The world’s No.2 economy is limping back after weeks of near paralysis caused by the health crisis and tough containment measures, but recovery has been patchy with worries about a second wave of infections and a global recession adding to the challenges for policymakers.
China’s industrial firms earned 370.66 billion yuan ($52.43 billion) in March, down 34.9% from a year earlier, data from the National Bureau of Statistics showed. This follows a 38.3% slump in January-February, the steepest drop since at least 2010.
For the quarter ended March, industrial firms’ profits fell 36.7% on an annual basis to 781.45 billion yuan.
Electronics and drinks manufacturers saw some recoveries in profits from the first two months, the data showed. Eight out of 41 sectors surveyed marked profit increases in March, better than only four in January-February.
The advanced manufacturing sector, as well as private, small-scale and foreign invested companies all saw narrower drops in profits in March compared with the first two months.
But we still cannot be optimistic about the profits situation, said Zhang Weihua, an official at the bureau.
Market demand has not recovered completely, and production costs remain relatively high, Zhang said in a statement published alongside the data.
The deep drop in industrial firms’ profits comes as China’s economy shrank for the first time since at least 1992 in the first three months. Factory gate prices, a key barometer for industrial demand, posted the deepest deflation in five months in March.
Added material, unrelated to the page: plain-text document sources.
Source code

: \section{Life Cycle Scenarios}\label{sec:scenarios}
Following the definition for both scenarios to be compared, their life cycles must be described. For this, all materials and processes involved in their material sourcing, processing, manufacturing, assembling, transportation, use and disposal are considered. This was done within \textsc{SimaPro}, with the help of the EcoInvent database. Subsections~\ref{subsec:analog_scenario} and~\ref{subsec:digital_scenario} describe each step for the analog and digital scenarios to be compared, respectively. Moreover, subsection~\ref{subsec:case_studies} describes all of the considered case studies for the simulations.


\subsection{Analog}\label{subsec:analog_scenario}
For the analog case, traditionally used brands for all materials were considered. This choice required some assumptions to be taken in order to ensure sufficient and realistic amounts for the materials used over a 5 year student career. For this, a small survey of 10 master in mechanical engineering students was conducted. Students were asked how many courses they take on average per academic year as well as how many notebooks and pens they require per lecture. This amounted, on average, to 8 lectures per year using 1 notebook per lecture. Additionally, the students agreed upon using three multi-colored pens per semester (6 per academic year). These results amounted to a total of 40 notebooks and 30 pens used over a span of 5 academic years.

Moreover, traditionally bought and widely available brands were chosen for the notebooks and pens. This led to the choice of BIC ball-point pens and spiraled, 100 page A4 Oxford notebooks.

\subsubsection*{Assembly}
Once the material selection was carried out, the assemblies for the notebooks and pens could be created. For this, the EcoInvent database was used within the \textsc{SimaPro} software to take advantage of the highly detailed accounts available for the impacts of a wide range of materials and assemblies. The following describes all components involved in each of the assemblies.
“China has faced a continued fall in demand for goods from foreign economies due to COVID-19’s impact on those economies’ job markets and wages growth,” said Iris Pang, chief economist, Greater China for ING.
“Industrial profits will have to rely more on domestic demand. But conditions are not much better in China.”
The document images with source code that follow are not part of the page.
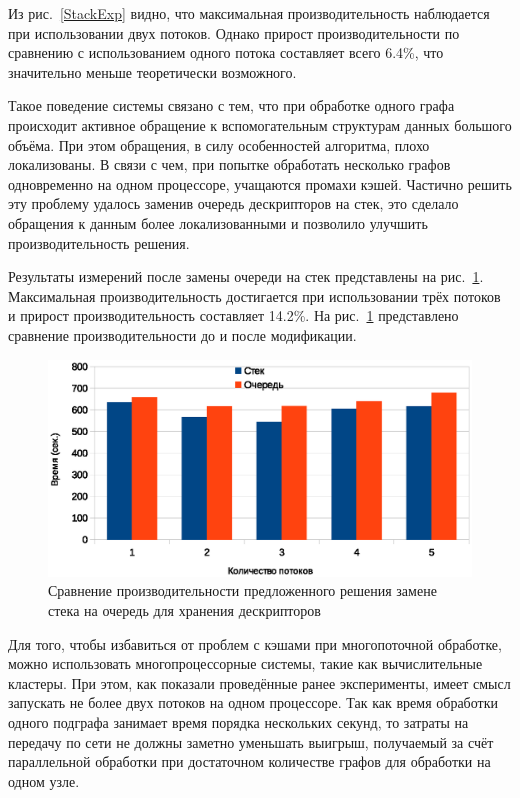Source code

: \documentclass[14pt]{matmex-diploma}
\begin{document}
Из рис.~\ref{StackExp} видно, что максимальная производительность наблюдается при использовании двух потоков. Однако прирост производительности по сравнению с использованием одного потока составляет всего 6.4\%, что значительно меньше теоретически возможного.

Такое поведение системы связано с тем, что при обработке одного графа происходит активное обращение к вспомогательным структурам данных большого объёма. При этом обращения, в силу особенностей алгоритма, плохо локализованы. В связи с чем, при попытке обработать несколько графов одновременно на одном процессоре, учащаются промахи кэшей. Частично решить эту проблему удалось заменив очередь дескрипторов на стек, это сделало обращения к данным более локализованными и позволило улучшить производительность решения. 

Результаты измерений после замены очереди на стек представлены на рис.~\ref{StackExp2}. Максимальная производительность достигается при использовании трёх потоков и прирост производительность составляет 14.2\%. На рис.~\ref{StackExp2} представлено сравнение производительности до и после модификации.



\begin{figure}
 \centering
 \includegraphics[width=15cm]{pics/StackVSQueue.eps}
 \caption{Сравнение производительности предложенного решения замене стека на очередь для хранения дескрипторов }
 \label{StackExp2}
\end{figure}

Для того, чтобы избавиться от проблем с кэшами при многопоточной обработке, можно использовать многопроцессорные системы, такие как вычислительные кластеры. При этом, как показали проведённые ранее эксперименты, имеет смысл запускать не более двух потоков на одном процессоре. Так как время обработки одного подграфа занимает время порядка нескольких секунд, то затраты на передачу по сети не должны заметно уменьшать выигрыш, получаемый за счёт параллельной обработки при достаточном количестве графов для обработки на одном узле.  
\end{document}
Beijing has stepped up tax and credit relief for virus-hit firms since February, including cuts in borrowing costs.
However, top policy advisers are still calling for stronger fiscal stimulus as soon as possible.
Beijing’s policies are less aggressive than the quantitative easing of other major central banks and it balances the need for stimulus against high household and corporate debt
Chinese President Xi Jinping has said Beijing will step up investment in traditional industries such as transportation and energy as well as new infrastructure areas including 5G and artificial intelligence to boost the economy.
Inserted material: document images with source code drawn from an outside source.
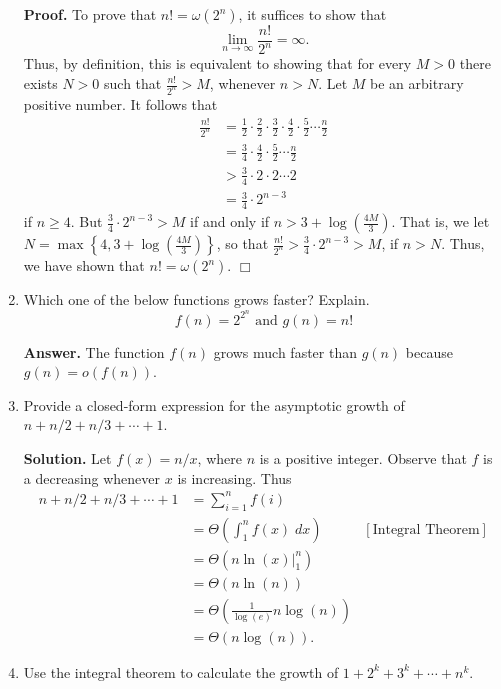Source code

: \documentclass[9pt]{article}
\newcommand{\qed}{\hfill \ensuremath{\Box}}
\begin{document}
\begin{enumerate}
      \textbf{Proof.} To prove that $n! = \omega(2^n)$, it suffices to show that
      $$\lim_{n \rightarrow \infty} \frac{n!}{2^n} = \infty.$$
      Thus, by definition, this is equivalent to showing that for every $M > 0$
      there exists $N > 0$ such that $\frac{n!}{2^n} > M$, whenever $n > N$. Let
      $M$ be an arbitrary positive number. It follows that
      \begin{align*}
         \frac{n!}{2^n} &= \frac{1}{2}\cdot\frac{2}{2}\cdot\frac{3}{2}\cdot
         \frac{4}{2}\cdot\frac{5}{2}\cdots\frac{n}{2} \\
         &= \frac{3}{4} \cdot \frac{4}{2}\cdot\frac{5}{2}\cdots\frac{n}{2} \\
         &> \frac{3}{4} \cdot 2 \cdot 2 \cdots 2 \\
         &= \frac{3}{4} \cdot 2^{n-3}
      \end{align*}
      if $n \ge 4$. But $\frac{3}{4} \cdot 2^{n-3} > M$ if and only if
      $n > 3 + \log\left(\frac{4M}{3}\right)$. That is, we let
      $N = \max\left\{4, 3 + \log\left(\frac{4M}{3}\right)\right\}$, so that
      $\frac{n!}{2^n} > \frac{3}{4} \cdot 2^{n-3} > M$, if $n > N$. Thus, we
      have shown that $n! = \omega(2^n)$. \qed
   \item Which one of the below functions grows faster? Explain.
         $$f(n) = 2^{2^n} \text{ and } g(n) = n!$$

      \textbf{Answer.} The function $f(n)$ grows much faster than $g(n)$
      because $g(n) = o(f(n))$.
   \item Provide a closed-form expression for the asymptotic growth of
         $n + n/2 + n/3 + \cdots + 1$.

      \textbf{Solution.} Let $f(x) = n/x$, where $n$ is a positive integer.
      Observe that $f$ is a decreasing whenever $x$ is increasing. Thus
      \begin{align*}
         n + n/2 + n/3 + \cdots + 1 &= \sum_{i=1}^nf(i) \\
            &= \Theta\left(\int_1^n f(x)\;dx\right) &[\text{Integral Theorem}]\\
            &= \Theta\left(n\ln(x)\bigg|_1^n\right) \\
            &= \Theta(n\ln(n)) \\
            &= \Theta\left(\frac{1}{\log(e)}n\log(n)\right) \\
            &= \Theta(n\log(n)).
      \end{align*}
   \item Use the integral theorem to calculate the growth of
         $1 + 2^k + 3^k + \cdots + n^k$.


\end{enumerate}
\end{document}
Earnings at China’s state-owned industrial firms were down 45.5% on an annual basis for January-March, versus a 32.9% fall in the first two months, the statistics bureau data showed.
Liabilities at industrial firms rose 5.4% on year at end-March, versus a 5.3% increase as of end-February.
Private sector profits fell 29.5% in the first three months, improving from January-February’s 36.6% slump.
The industrial profit data covers large firms whose annual revenue exceeds 20 million yuan from their main operations.